В Новое время похожую теоретическую распрю обыгрывают англичане Гоббс и Локк. По Гоббсу, единое – Левиафан – также складывается из многих, которые добровольно подчинили себя единению. В естественном состоянии, то есть в состоянии до-государственном, где каждый может убить каждого, царил перманентный страх – чтобы спастись от него, от ежесекундной угрозы для своей жизни, люди сами отчуждают часть своих свобод в пользу единой власти, которая тем самым получает монополию на насилие. Частная сфера подчиняется общему благу – такова цена жизни и плата за страх, точнее, за его обуздание. Для Гоббса частная сфера, сводимая к безграничному эгоизму, преимущественно дурна и губительна; жизнь в государстве, гарантии безопасности основаны на подавлении частных свобод, угрожающих миру и жизни людей.

Локк наследует Гоббсу, но – подобно Аристотелю – меняет направление мысли. Общественный договор, образующий государство, – не отрицание естественного состояния, но его продолжение с новыми силами и на новом уровне; естественное состояние не дурно само по себе, как не дурна и частная сфера – подлинная основа государства. Нужно лишь верно организовать частные интересы, чтобы они были защищены от угроз и злоупотреблений. Государство и есть такая гармоническая организация множества частных сфер. Поэтому частное не подчиняется общему, но общее служит частному – частное создает естественную границу инфляции общего (абсолютизм, с критики которого начинает Локк), само существуя теперь через множество общих границ, разделяющих частные сферы; не разрастаться до Левиафана, но охранять естественные границы – техническая и вообще главная задача государственного устроения.

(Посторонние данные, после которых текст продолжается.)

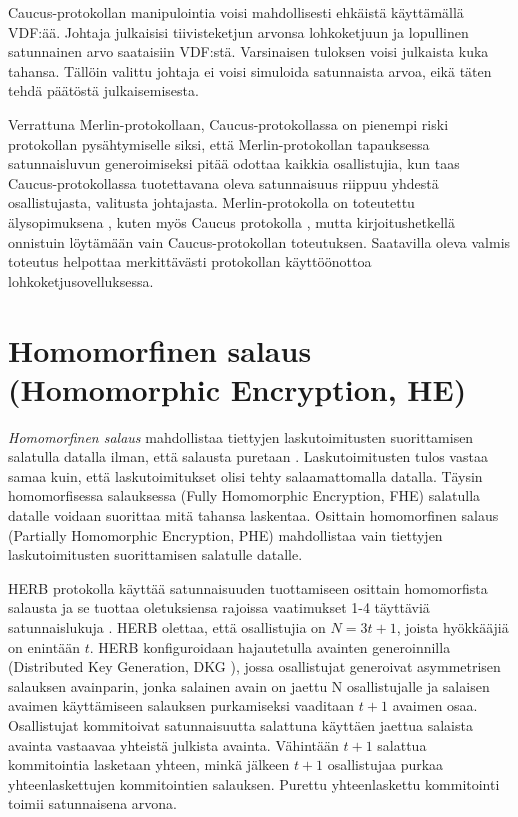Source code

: Caucus-protokollan manipulointia voisi mahdollisesti ehkäistä käyttämällä VDF:ää. Johtaja julkaisisi tiivisteketjun arvonsa lohkoketjuun ja lopullinen satunnainen arvo saataisiin VDF:stä. Varsinaisen tuloksen voisi julkaista kuka tahansa. Tällöin valittu johtaja ei voisi simuloida satunnaista arvoa, eikä täten tehdä päätöstä julkaisemisesta.

Verrattuna Merlin-protokollaan, Caucus-protokollassa on pienempi riski protokollan pysähtymiselle siksi, että Merlin-protokollan tapauksessa satunnaisluvun generoimiseksi pitää odottaa kaikkia osallistujia, kun taas Caucus-protokollassa tuotettavana oleva satunnaisuus riippuu yhdestä osallistujasta, valitusta johtajasta. Merlin-protokolla on toteutettu älysopimuksena  \cite{MerlinChains}, kuten myös Caucus protokolla \cite{DBLP:journals/corr/abs-1801-07965}, mutta kirjoitushetkellä onnistuin löytämään vain Caucus-protokollan toteutuksen. Saatavilla oleva valmis toteutus helpottaa merkittävästi protokollan käyttöönottoa lohkoketjusovelluksessa.




\section{Homomorfinen salaus (Homomorphic Encryption, HE)}

\textit{Homomorfinen salaus} mahdollistaa tiettyjen laskutoimitusten suorittamisen salatulla datalla ilman, että salausta puretaan \cite{alma9928100443506253}. Laskutoimitusten tulos vastaa samaa kuin, että laskutoimitukset olisi tehty salaamattomalla datalla. Täysin homomorfisessa salauksessa (Fully Homomorphic Encryption, FHE) salatulla datalle voidaan suorittaa mitä tahansa laskentaa. Osittain homomorfinen salaus (Partially Homomorphic Encryption, PHE) mahdollistaa vain tiettyjen laskutoimitusten suorittamisen salatulle datalle.

HERB protokolla käyttää satunnaisuuden tuottamiseen osittain homomorfista salausta ja se tuottaa oletuksiensa rajoissa vaatimukset 1-4 täyttäviä satunnaislukuja \cite{cherniaeva2019homomorphic}. HERB olettaa, että osallistujia on $N=3t+1$, joista hyökkääjiä on enintään $t$. HERB konfiguroidaan hajautetulla avainten generoinnilla (Distributed Key Generation, DKG \cite{pedersen1991threshold}), jossa osallistujat generoivat asymmetrisen salauksen avainparin, jonka salainen avain on jaettu N osallistujalle ja salaisen avaimen käyttämiseen salauksen purkamiseksi vaaditaan $t+1$ avaimen osaa. Osallistujat kommitoivat satunnaisuutta salattuna käyttäen jaettua salaista avainta vastaavaa yhteistä julkista avainta. Vähintään $t+1$ salattua kommitointia lasketaan yhteen, minkä jälkeen $t+1$ osallistujaa purkaa yhteenlaskettujen kommitointien salauksen. Purettu yhteenlaskettu kommitointi toimii satunnaisena arvona.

Монтескье обнаруживает тот же спор в немного туманной притчевой форме: лишь по тоске только что избранного монарха мы догадываемся, на чьей стороне симпатии автора. История о троглодитах указывает на разнообразие троп, которыми ходит политика, но цели, к которым ведут эти тропы, также различны по ценности. Персы, путешествующие по Европе, взглядом с дистанции разоблачают пороки и слабости европейского абсолютизма, однако читатель настолько же вчуже способен подметить те мерзкие варварства, которые направляют суждения самих персов. Одни народы традиции прочитывают и, можно сказать, деконструируют другие, затем наоборот, и всякий раз такое прочтение оказывается богатым на интересную критику. Различные миры, противопоставленные друг другу, сходятся всё же в одном центральном пороке – неограниченной власти и следующем из этого рабстве, в том числе и в первую очередь рабстве ума. В этом вопросе французы и персы стóят друг друга. Впрочем, имеется путь, могущий увести от духовного рабства, – путь Просвещения, равно открытый и для европейцев, и для азиатов, стоит лишь отдаться свободе учения и наук («стоит лишь», однако открытость дается труднее всего). Так, перс Рика в какой-то момент демонстрирует истинно энциклопедические, вольнодумные мысли: «Мне кажется, Узбек, что мы всегда судим о вещах не иначе как втайне применяя их к самим себе. Я не удивляюсь, что негры изображают черта ослепительно белым, а своих богов черными, как уголь, что Венера у некоторых народов изображается с грудями, свисающими до бедер, и что, наконец, все идолопоклонники представляют своих богов с человеческим лицом и наделяют их своими собственными наклонностями. Кто-то удачно сказал, что если бы треугольники создали себе бога, то они придали бы ему три стороны»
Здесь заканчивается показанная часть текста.